I ran in to the the same issue detailed here working with a RKE cluster
https://github.com/metallb/metallb/issues/1154
After looking around for a few hours digging in to the logs i figured out the issue, hopefully this helps some one else our there in the situation save some time.
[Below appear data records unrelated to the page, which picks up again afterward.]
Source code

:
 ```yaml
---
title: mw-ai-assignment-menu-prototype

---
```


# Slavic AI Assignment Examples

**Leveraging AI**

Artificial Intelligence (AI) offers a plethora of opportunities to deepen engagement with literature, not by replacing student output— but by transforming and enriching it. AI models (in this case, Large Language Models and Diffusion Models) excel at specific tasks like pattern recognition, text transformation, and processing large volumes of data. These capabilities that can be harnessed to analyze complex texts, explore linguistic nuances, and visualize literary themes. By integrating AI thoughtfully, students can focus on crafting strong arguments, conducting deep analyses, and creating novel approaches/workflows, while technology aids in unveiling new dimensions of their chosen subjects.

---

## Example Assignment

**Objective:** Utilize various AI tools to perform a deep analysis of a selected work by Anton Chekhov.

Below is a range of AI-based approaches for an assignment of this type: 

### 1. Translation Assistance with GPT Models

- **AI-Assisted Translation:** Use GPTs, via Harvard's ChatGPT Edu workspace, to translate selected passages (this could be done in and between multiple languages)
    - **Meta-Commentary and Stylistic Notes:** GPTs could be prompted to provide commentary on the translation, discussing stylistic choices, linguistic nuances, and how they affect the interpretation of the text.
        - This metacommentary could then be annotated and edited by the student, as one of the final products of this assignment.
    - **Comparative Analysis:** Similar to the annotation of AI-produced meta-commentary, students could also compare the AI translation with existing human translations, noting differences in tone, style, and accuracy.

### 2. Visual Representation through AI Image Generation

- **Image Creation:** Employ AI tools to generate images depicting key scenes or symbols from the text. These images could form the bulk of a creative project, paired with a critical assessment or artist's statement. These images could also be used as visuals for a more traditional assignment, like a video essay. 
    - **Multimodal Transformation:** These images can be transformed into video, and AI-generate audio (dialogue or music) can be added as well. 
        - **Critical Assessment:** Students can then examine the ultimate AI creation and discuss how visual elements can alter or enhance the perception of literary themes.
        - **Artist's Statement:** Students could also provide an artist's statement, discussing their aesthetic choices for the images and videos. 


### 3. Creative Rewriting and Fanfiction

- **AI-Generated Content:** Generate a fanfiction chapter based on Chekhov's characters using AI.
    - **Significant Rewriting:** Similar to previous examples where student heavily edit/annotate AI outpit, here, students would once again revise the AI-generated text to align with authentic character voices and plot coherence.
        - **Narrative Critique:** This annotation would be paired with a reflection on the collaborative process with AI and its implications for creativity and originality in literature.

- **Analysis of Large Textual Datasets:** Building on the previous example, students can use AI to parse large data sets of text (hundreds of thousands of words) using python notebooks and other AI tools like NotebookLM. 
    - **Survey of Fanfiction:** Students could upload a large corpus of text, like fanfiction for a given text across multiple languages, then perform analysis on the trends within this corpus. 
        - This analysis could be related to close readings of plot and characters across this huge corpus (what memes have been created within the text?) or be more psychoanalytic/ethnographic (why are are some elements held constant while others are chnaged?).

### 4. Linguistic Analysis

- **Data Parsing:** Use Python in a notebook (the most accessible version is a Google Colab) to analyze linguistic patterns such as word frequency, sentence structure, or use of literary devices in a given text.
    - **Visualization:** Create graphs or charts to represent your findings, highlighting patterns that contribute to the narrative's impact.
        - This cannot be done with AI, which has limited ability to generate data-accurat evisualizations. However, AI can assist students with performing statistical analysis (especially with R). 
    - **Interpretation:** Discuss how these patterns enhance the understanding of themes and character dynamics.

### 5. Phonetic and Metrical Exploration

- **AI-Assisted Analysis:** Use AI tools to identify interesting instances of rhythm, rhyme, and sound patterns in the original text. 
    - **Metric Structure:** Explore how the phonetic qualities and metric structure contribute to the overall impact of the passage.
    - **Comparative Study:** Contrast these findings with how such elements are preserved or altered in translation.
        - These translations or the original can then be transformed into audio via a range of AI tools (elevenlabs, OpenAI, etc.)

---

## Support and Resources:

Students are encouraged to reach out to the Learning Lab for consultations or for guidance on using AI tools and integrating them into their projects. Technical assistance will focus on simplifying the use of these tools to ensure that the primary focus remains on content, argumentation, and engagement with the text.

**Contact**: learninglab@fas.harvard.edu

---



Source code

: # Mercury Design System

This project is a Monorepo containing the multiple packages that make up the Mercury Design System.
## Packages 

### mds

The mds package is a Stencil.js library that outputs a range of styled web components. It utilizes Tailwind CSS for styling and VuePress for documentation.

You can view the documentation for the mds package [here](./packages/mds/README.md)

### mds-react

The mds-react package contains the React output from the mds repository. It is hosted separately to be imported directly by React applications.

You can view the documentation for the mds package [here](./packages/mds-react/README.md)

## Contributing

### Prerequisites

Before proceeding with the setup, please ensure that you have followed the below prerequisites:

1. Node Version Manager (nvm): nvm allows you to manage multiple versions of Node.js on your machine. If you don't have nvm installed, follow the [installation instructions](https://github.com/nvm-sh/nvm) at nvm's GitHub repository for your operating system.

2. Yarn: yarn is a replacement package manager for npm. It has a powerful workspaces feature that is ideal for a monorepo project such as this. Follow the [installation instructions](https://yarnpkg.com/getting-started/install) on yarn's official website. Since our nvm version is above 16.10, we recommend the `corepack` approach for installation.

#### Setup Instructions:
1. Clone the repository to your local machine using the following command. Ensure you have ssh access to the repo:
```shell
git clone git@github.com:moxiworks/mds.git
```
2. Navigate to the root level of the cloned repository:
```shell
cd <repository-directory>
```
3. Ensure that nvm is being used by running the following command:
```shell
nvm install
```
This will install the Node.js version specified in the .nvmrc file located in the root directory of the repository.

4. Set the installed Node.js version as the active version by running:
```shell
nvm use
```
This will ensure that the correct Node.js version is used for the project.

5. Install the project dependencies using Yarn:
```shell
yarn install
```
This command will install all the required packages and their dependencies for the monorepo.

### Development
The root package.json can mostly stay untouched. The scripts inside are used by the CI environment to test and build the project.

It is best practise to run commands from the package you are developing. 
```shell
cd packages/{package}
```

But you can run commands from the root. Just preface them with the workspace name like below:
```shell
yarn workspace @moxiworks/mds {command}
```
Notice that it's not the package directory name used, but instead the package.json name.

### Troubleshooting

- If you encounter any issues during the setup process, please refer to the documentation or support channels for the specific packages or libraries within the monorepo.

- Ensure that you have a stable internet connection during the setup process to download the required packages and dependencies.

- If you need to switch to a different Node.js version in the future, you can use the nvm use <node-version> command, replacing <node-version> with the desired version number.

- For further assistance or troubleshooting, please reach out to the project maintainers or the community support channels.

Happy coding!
Make sure the IPVS mode is enabled on the cluster configuration
If you are using :
RKE2 – edit the cluster.yaml file
RKE1 – Edit the cluster configuration from the rancher UI > Cluster management > Select the cluster > edit configuration > edit as YAML
Locate the services field under rancher_kubernetes_engine_config
and add the following options to enable IPVS
kubeproxy:
extra_args:
ipvs-scheduler: lc
proxy-mode: ipvs
https://www.suse.com/support/kb/doc/?id=000020035
Default
After changes
Make sure the Kernel modules are enabled on the nodes running control planes
Background
Example Rancher – RKE1 cluster
sudo docker ps | grep proxy # find the container ID for kubproxy
sudo docker logs ####containerID###
0313 21:44:08.315888 108645 feature_gate.go:245] feature gates: &{map[]}
I0313 21:44:08.346872 108645 proxier.go:652] "Failed to load kernel module with modprobe, you can ignore this message when kube-proxy is running inside container without mounting /lib/modules" moduleName="nf_conntrack_ipv4"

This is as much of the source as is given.